The task: Scan the material for the word "所适弥远" and return every matching line.

+ + + + + + +

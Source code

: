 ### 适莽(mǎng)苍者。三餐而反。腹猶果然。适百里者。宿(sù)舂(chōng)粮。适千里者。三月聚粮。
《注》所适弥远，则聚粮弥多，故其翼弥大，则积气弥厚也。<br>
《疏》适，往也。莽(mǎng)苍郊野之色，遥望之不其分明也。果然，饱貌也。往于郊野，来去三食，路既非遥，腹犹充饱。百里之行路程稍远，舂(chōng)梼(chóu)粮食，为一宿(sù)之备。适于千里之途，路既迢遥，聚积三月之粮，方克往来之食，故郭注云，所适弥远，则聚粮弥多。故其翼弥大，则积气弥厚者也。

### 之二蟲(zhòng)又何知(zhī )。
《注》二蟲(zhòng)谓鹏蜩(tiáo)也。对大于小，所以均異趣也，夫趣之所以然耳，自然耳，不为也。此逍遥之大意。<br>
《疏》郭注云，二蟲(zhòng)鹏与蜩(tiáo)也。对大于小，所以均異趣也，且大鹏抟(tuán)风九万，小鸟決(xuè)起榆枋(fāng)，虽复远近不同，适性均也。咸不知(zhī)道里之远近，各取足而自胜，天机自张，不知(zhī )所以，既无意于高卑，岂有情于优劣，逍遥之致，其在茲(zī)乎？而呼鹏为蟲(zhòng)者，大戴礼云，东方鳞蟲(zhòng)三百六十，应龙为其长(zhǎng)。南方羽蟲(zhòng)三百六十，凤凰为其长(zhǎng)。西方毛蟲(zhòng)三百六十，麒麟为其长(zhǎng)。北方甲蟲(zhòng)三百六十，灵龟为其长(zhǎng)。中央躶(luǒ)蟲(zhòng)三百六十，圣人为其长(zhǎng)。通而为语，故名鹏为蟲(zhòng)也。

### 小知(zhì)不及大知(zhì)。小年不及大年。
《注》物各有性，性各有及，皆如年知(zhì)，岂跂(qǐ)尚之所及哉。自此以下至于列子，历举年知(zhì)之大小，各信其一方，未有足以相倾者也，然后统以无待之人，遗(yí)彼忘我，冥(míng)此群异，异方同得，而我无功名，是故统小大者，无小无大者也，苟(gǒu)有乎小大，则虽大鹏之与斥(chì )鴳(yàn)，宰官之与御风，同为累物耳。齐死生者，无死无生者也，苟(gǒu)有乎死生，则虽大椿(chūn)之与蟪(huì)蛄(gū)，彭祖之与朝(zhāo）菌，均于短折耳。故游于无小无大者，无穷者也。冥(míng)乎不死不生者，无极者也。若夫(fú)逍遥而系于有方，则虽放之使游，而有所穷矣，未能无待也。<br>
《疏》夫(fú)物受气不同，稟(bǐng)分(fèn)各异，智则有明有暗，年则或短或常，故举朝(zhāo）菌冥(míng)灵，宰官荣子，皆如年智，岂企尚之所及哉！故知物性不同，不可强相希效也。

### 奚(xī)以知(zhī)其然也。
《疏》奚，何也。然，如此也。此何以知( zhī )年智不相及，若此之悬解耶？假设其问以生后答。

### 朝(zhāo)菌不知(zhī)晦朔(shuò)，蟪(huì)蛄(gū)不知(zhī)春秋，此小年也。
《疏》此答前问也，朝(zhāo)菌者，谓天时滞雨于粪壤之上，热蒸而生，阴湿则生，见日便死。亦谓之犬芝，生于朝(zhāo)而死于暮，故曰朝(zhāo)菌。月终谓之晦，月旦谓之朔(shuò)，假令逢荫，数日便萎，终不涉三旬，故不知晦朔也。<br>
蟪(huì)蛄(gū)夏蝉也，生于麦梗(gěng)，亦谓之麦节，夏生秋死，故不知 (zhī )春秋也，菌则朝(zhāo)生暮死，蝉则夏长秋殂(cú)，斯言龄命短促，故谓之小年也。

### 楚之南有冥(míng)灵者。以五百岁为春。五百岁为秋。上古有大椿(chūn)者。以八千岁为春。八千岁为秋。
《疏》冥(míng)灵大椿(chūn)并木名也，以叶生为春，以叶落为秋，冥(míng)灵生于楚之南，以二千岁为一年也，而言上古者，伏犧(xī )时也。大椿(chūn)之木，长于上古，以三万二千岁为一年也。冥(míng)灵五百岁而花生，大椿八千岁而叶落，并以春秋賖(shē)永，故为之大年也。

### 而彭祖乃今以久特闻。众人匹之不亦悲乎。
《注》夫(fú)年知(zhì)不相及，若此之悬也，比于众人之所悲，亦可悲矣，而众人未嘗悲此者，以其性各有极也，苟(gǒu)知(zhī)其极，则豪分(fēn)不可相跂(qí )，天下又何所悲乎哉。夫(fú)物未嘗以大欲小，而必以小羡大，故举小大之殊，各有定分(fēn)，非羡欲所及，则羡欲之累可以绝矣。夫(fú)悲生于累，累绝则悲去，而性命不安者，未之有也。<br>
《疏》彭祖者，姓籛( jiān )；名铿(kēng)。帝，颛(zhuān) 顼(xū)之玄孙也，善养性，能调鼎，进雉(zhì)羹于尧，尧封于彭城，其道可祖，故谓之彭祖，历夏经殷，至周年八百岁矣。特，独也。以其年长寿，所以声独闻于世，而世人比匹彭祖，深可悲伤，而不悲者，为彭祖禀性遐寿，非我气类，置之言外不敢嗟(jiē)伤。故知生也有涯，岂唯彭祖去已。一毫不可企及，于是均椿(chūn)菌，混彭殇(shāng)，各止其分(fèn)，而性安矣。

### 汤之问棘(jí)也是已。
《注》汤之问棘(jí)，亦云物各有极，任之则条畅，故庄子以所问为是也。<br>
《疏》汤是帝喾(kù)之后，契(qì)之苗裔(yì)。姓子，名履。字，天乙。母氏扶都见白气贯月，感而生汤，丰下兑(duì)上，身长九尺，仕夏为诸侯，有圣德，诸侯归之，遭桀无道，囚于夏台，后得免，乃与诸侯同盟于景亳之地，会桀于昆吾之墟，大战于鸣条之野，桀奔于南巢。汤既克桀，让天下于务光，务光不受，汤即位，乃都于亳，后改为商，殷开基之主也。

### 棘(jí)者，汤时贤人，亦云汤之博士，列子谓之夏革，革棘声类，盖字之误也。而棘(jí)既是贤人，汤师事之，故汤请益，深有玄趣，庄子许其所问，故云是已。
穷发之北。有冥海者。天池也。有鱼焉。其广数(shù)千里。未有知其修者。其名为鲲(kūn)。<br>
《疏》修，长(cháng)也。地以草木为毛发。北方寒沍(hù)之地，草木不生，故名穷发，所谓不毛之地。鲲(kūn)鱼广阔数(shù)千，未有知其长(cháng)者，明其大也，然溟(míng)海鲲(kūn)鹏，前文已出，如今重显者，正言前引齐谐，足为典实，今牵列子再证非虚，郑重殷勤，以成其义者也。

+ + + + + + +

Solved exercise:
《注》所适弥远，则聚粮弥多，故其翼弥大，则积气弥厚也。<br>
《疏》适，往也。莽(mǎng)苍郊野之色，遥望之不其分明也。果然，饱貌也。往于郊野，来去三食，路既非遥，腹犹充饱。百里之行路程稍远，舂(chōng)梼(chóu)粮食，为一宿(sù)之备。适于千里之途，路既迢遥，聚积三月之粮，方克往来之食，故郭注云，所适弥远，则聚粮弥多。故其翼弥大，则积气弥厚者也。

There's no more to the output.